The mirror doesn’t have a reconstruction engine. The mirror is stuck in low-resolution reality. I remember a specific moment during a lecture I was giving on deepfakes. I was showing a slide of a “perfect” AI-generated human. I pointed out the lack of micro-expressions, the way the light hit the eyes with a mathematical precision that felt slightly “off.”
“But Ms. Jade, what if the ‘off’ version is the one we like more?”
– Leo, student
That hit me harder than the seven sneezes did this morning. If we train our eyes to prefer the machine’s output, then the machine isn’t the one that’s “off”-we are. We are the ones who have drifted away from the dock.
The Neutrality Myth of Mathematical Weights
When we use a tool like an AI upscaler, we are participating in a trade. We trade the specific, messy truth of a moment for a sharp, usable, and professional-looking asset. For a real estate agent trying to sell a house, or a small business owner trying to make their product look good on a website, this trade is worth it.
It is a tool of survival in a visual economy. You need that 4K clarity to compete. You need the turnaround time because you have a business to run. But we must recognize that this is a trade. If we don’t, we lose the ability to appreciate the “un-enhanced.”
The Truth Folder: Valuing the Blur
We lose the taste for the grain. We lose the value of the blur. I’ve started forcing myself to keep the “bad” versions of my photos in a separate folder. I call it the “Truth Folder.” It’s full of photos that are slightly out of focus, photos where the light is weird, photos where my mother’s skin looks like skin.
I do this to remind myself what the world actually looks like. We think we are the masters of our digital tools. We think we are just clicking a button to “improve” an image. But every time we accept a default, we are letting a developer in a dark room somewhere else decide what our memories should look like.
The path forward isn’t to stop using the tools. That’s impossible and, frankly, unhelpful. The power of reconstruction is a gift for anyone who has ever lost a precious photo to a bad camera or a low-res save. The path forward is to use the tools with a sense of “aesthetic defiance.”
Use the upscaler. Get your 4K output. Save the time. But don’t let the machine’s “idea” of a good photo be the only one you carry in your head. When you look at the result, ask yourself: What did the machine take away to give me this sharpness?

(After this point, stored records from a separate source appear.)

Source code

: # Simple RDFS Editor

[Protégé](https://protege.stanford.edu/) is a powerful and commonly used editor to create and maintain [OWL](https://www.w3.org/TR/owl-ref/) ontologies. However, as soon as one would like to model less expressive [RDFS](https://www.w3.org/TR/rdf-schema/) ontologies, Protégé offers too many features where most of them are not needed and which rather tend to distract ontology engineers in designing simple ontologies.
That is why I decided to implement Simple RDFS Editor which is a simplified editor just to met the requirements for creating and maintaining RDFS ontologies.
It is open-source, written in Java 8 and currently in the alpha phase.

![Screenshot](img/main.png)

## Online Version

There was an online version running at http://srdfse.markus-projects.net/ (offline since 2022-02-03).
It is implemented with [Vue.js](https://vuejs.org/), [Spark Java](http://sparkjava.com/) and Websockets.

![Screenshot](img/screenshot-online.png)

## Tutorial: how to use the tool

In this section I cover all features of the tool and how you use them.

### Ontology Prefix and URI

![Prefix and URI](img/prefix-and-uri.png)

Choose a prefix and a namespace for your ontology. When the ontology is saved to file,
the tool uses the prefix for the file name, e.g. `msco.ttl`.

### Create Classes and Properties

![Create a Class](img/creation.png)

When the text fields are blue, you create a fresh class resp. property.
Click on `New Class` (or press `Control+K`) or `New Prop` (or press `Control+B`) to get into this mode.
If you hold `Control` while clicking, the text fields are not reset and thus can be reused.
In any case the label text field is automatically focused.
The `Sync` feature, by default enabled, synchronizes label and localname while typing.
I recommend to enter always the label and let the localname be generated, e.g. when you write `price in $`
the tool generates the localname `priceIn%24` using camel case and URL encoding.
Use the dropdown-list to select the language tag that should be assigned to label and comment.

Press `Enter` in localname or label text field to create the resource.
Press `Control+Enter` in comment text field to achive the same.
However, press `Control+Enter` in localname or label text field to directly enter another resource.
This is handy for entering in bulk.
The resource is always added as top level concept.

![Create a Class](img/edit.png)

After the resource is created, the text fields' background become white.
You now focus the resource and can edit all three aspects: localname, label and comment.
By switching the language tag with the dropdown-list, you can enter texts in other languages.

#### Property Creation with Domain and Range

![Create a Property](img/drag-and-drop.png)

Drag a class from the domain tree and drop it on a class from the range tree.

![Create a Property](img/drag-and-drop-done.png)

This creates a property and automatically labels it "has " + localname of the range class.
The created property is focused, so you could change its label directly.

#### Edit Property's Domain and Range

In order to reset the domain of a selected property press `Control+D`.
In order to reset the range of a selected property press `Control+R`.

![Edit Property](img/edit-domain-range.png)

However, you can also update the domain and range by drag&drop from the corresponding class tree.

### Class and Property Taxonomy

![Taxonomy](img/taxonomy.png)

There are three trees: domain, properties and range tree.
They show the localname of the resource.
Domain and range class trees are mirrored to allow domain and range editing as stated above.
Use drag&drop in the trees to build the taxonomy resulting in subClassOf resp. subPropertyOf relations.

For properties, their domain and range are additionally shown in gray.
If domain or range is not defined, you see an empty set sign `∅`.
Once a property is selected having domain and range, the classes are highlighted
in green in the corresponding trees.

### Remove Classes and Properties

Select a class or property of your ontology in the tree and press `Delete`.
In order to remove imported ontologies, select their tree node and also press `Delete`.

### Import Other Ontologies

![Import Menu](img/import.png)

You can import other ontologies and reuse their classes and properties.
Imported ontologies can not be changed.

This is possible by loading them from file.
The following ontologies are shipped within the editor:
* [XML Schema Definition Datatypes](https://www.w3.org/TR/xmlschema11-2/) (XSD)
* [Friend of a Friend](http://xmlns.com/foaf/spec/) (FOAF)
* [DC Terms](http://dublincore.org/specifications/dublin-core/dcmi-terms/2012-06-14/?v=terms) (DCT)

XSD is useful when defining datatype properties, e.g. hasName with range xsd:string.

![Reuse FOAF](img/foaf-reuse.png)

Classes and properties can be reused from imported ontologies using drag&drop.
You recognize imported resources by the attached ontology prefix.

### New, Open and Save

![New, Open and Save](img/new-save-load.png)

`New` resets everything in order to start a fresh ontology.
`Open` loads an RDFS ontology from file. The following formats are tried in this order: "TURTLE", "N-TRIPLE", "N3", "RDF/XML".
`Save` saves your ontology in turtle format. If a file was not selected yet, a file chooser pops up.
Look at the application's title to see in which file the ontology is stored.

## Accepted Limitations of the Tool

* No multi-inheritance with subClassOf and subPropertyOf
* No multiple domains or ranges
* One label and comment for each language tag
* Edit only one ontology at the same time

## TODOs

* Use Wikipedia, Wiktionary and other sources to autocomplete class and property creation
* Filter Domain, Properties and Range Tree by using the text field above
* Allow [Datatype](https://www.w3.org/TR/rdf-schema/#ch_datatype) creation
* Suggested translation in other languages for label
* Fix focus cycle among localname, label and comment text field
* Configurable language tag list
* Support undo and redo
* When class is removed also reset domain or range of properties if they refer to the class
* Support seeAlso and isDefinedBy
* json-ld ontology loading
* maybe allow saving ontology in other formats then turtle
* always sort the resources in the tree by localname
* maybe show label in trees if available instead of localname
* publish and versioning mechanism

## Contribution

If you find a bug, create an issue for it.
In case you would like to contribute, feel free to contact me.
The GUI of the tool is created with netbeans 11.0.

Is the wood grain still wood, or is it a dream of wood? Is the skin still skin, or is it a plastic mask? My sneezing fit eventually stopped, leaving me in that quiet, post-storm clarity. I looked back at the screen, at the reconstructed photo of my mother.
I hit ‘undo.’ I went back to the original-the grainy, slightly yellowed, 72dpi scan. It was blurry. It was small. But when I looked at it, I could actually smell the hairspray she used to use. I could see the specific, uneven way she applied her lipstick that day.
The machine couldn’t reconstruct those memories because it didn’t know her. It only knew “faces.” We must be careful not to become a society that only knows “faces.” We need to remain a society that knows people.
The tool is a shortcut, but the shortcut shouldn’t become the destination. We have to keep our eye trained on the grit, the grain, and the glorious, low-resolution mess of being alive.
Because if we don’t, we might wake up one day and realize we’ve upscaled our entire lives into something sharp, bright, and completely unrecognizable.